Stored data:

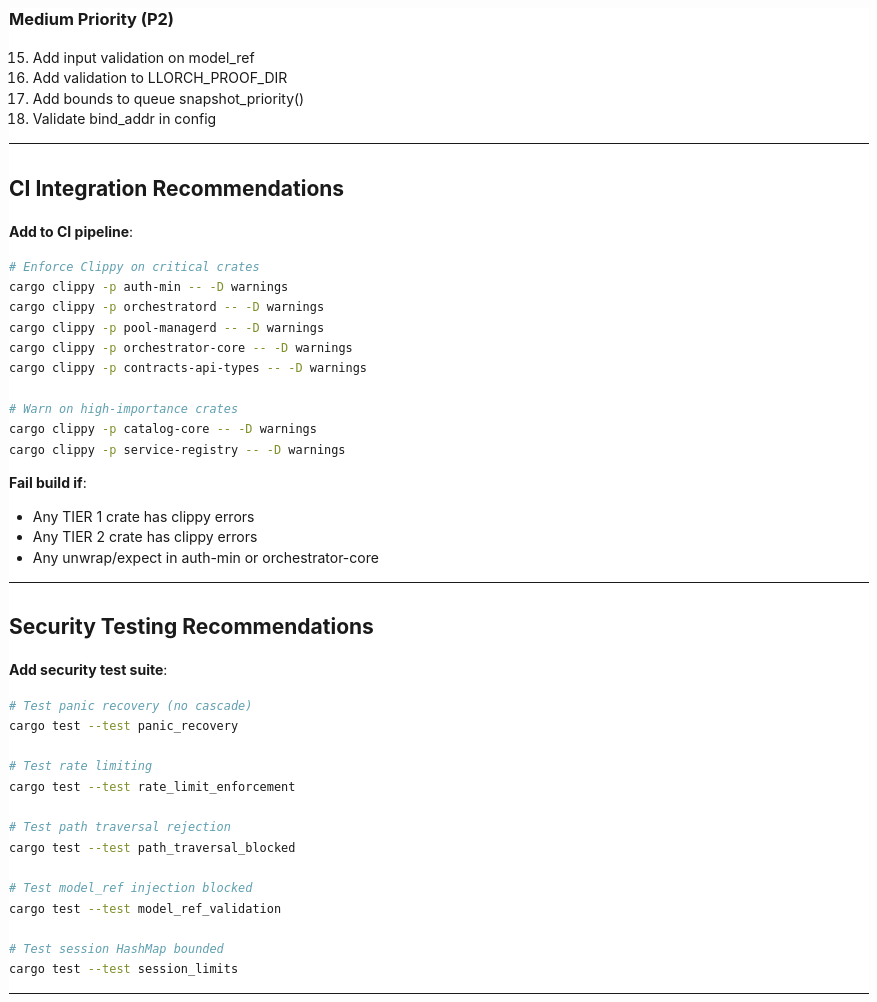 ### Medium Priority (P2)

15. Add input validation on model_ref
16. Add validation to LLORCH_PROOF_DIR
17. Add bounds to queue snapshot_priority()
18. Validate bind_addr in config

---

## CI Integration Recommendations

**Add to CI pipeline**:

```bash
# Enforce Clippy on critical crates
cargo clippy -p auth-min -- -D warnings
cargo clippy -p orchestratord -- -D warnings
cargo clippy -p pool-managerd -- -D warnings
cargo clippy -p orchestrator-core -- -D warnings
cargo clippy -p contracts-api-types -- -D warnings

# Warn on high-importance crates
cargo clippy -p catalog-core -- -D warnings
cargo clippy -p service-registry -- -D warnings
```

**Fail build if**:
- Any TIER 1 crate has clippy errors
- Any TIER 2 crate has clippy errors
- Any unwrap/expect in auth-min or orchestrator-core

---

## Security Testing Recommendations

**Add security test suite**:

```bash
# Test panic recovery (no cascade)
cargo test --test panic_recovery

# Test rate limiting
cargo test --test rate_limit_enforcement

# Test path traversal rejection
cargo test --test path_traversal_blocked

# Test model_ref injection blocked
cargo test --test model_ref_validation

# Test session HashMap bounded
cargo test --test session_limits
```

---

...

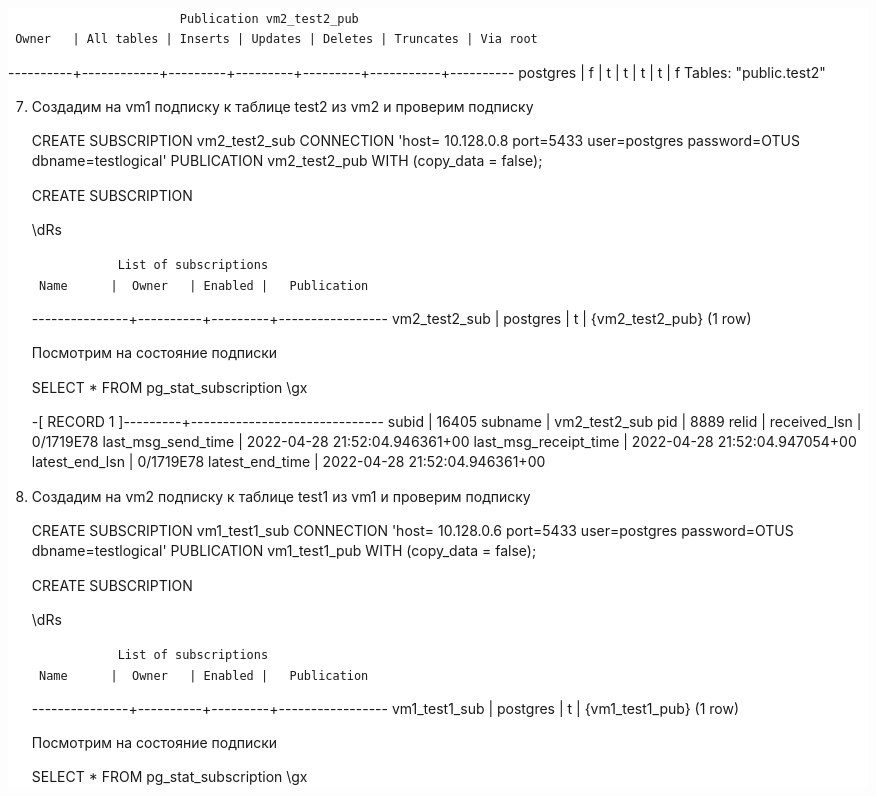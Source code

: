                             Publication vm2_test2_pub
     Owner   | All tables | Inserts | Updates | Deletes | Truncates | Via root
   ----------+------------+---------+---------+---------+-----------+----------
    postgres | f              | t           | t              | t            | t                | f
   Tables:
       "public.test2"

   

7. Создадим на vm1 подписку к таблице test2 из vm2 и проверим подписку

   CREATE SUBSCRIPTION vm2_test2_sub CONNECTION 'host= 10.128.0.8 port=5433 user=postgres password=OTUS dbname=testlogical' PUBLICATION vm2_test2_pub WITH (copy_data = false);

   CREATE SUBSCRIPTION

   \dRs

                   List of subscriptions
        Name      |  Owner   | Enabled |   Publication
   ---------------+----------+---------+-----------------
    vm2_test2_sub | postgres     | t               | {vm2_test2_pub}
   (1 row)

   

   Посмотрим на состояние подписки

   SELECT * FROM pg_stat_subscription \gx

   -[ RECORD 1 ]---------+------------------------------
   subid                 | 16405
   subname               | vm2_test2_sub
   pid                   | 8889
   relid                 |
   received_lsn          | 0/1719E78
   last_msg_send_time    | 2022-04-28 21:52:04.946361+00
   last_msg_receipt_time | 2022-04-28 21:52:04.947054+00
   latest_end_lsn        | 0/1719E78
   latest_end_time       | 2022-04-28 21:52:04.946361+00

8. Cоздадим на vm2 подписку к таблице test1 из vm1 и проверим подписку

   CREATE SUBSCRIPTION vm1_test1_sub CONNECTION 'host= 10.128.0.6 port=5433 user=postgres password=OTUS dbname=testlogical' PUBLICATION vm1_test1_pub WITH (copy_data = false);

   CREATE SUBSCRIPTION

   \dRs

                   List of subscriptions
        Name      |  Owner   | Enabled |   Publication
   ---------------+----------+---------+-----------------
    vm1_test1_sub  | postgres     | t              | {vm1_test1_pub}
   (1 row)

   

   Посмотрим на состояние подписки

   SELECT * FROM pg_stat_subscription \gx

_Exercise_. Filter the records above for the string "таблице" and copy each matching line.

_Solution for this problem_.
7. Создадим на vm1 подписку к таблице test2 из vm2 и проверим подписку
8. Cоздадим на vm2 подписку к таблице test1 из vm1 и проверим подписку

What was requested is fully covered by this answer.